Union is not satisfied with £900,000 fine for Shell
Oil giant Shell UK was fined a total of £900,000 at Stonehaven Sheriff Court in April, after pleading guilty to breaching health and safety law.
The case follows a Health and Safety Executive (HSE) investigation into the deaths of two workers, Sean McCue and Keith Moncrieff, on Shell Expro's Brent Bravo offshore production platform in September 2003.
At an earlier hearing, Shell admitted that it had breached the Health and Safety at Work Act 1974 by failing to ensure employees' health and safety, and the Management of Health and Safety at Work Regulations 1999 by failing to complete a suitable and sufficient risk assessment.
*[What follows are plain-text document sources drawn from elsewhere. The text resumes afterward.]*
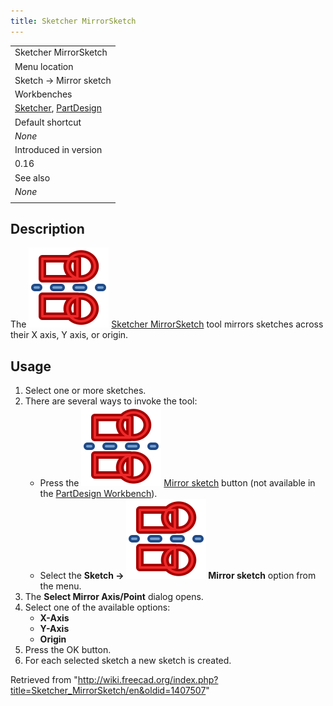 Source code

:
 ```yaml
---
title: Sketcher MirrorSketch
---
```


|                                                                                                                  |
| ---------------------------------------------------------------------------------------------------------------- |
| Sketcher MirrorSketch                                                                                            |
| Menu location                                                                                                    |
| Sketch → Mirror sketch                                                                                           |
| Workbenches                                                                                                      |
| [Sketcher](/Sketcher_Workbench "Sketcher Workbench"), [PartDesign](/PartDesign_Workbench "PartDesign Workbench") |
| Default shortcut                                                                                                 |
| _None_                                                                                                           |
| Introduced in version                                                                                            |
| 0.16                                                                                                             |
| See also                                                                                                         |
| _None_                                                                                                           |
|                                                                                                                  |

## Description

The ![](/src/assets/images/Sketcher_MirrorSketch.svg) [Sketcher MirrorSketch](/Sketcher_MirrorSketch "Sketcher MirrorSketch") tool mirrors sketches across their X axis, Y axis, or origin.

## Usage

1. Select one or more sketches.
2. There are several ways to invoke the tool:
   - Press the ![](/src/assets/images/Sketcher_MirrorSketch.svg) [Mirror sketch](/Sketcher_MirrorSketch "Sketcher MirrorSketch") button (not available in the [PartDesign Workbench](/PartDesign_Workbench "PartDesign Workbench")).
   - Select the **Sketch → ![](/src/assets/images/Sketcher_MirrorSketch.svg) Mirror sketch** option from the menu.
3. The **Select Mirror Axis/Point** dialog opens.
4. Select one of the available options:
   - **X-Axis**
   - **Y-Axis**
   - **Origin**
5. Press the OK button.
6. For each selected sketch a new sketch is created.

Retrieved from "<http://wiki.freecad.org/index.php?title=Sketcher_MirrorSketch/en&oldid=1407507>"

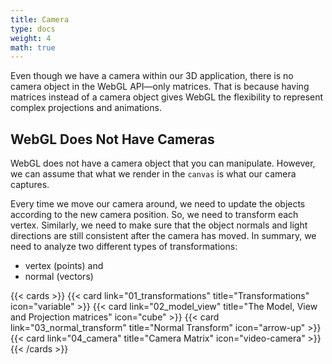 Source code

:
 ```yaml
---
title: Camera
type: docs
weight: 4
math: true
---
```


Even though we have a camera within our 3D application, there is no camera object in the WebGL API—only matrices. That is because having matrices instead of a camera object gives WebGL the flexibility to represent complex projections and animations.

## WebGL Does Not Have Cameras

WebGL does not have a camera object that you can manipulate. However, we can assume that what we render in the `canvas` is what our camera captures.

Every time we move our camera around, we need to update the objects according to the new camera position. So, we need to transform each vertex. Similarly, we need to make sure that the object normals and light directions are still consistent after the camera has moved. In summary, we need to analyze two different types of transformations:

- vertex (points) and
- normal (vectors)

{{< cards >}}
{{< card link="01_transformations" title="Transformations" icon="variable" >}}
{{< card link="02_model_view" title="The Model, View and Projection matrices" icon="cube" >}}
{{< card link="03_normal_transform" title="Normal Transform" icon="arrow-up" >}}
{{< card link="04_camera" title="Camera Matrix" icon="video-camera" >}}
{{< /cards >}}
But professional and technical union Amicus is not satisfied with the fine. "A £900,000 fine represents no deterrent to a company due to announce a quarterly profit in the region of £2.7 billion," said Graham Tran, the union's regional officer for offshore workers.
One of the charges against the company related to its failure to maintain equipment. Amicus reported concerns about equipment maintenance on three Shell offshore platforms, including the Brent Bravo, in March 2003 - but an HSE report published weeks before the fatal accident found no problem with the equipment. Amicus now wants an inquiry into the HSE report.
"We believe a fatal accident inquiry should now take place, so lessons can be learned and questions asked of HSE's equipment inspection protocols," said Tran.